THE DATA:
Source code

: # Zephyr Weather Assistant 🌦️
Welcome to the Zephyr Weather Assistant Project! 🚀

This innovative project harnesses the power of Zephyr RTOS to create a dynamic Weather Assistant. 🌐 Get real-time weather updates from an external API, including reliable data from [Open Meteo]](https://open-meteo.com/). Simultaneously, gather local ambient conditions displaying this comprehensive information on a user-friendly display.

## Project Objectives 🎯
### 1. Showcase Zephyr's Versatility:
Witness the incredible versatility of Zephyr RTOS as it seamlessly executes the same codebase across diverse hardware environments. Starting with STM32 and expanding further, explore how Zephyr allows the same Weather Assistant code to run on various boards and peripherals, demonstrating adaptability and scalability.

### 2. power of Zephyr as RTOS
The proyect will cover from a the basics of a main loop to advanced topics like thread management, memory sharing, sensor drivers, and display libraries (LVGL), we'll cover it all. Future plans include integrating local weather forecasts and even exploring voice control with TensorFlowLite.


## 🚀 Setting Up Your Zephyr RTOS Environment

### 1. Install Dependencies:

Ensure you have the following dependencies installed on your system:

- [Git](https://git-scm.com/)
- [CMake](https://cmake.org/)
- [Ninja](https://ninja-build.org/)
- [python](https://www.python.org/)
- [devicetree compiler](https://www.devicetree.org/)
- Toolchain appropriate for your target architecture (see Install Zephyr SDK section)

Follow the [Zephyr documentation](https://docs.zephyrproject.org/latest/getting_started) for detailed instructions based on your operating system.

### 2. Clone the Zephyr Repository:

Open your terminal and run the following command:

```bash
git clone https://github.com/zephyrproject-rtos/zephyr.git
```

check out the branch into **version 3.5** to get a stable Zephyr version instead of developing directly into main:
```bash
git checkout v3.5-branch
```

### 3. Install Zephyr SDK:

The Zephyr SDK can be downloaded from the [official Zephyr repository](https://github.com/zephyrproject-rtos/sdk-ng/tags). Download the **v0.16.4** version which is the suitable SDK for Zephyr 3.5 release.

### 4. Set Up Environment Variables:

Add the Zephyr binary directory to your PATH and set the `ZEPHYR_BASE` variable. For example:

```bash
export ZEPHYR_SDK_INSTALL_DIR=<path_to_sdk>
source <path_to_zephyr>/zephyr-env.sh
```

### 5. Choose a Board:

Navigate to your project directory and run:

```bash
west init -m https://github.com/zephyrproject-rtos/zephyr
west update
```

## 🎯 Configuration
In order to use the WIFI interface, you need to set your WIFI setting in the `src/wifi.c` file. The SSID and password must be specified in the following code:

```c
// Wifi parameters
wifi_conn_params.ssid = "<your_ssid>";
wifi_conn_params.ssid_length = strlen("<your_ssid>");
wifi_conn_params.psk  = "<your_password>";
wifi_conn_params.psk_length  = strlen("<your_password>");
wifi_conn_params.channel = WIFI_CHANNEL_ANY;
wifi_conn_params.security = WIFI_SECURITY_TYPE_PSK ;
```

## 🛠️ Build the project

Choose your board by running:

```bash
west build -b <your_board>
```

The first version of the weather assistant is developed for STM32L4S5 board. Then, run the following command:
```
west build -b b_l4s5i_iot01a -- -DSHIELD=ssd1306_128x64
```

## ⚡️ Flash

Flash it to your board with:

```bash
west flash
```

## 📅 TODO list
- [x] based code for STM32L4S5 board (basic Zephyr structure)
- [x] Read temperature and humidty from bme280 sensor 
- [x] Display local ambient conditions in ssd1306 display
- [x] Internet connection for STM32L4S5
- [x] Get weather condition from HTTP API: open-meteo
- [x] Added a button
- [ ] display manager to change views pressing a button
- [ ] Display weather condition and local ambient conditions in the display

TASK TO COMPLETE: A single number is required: the count of lines in the material above that contain the word "based".

ANSWER: 2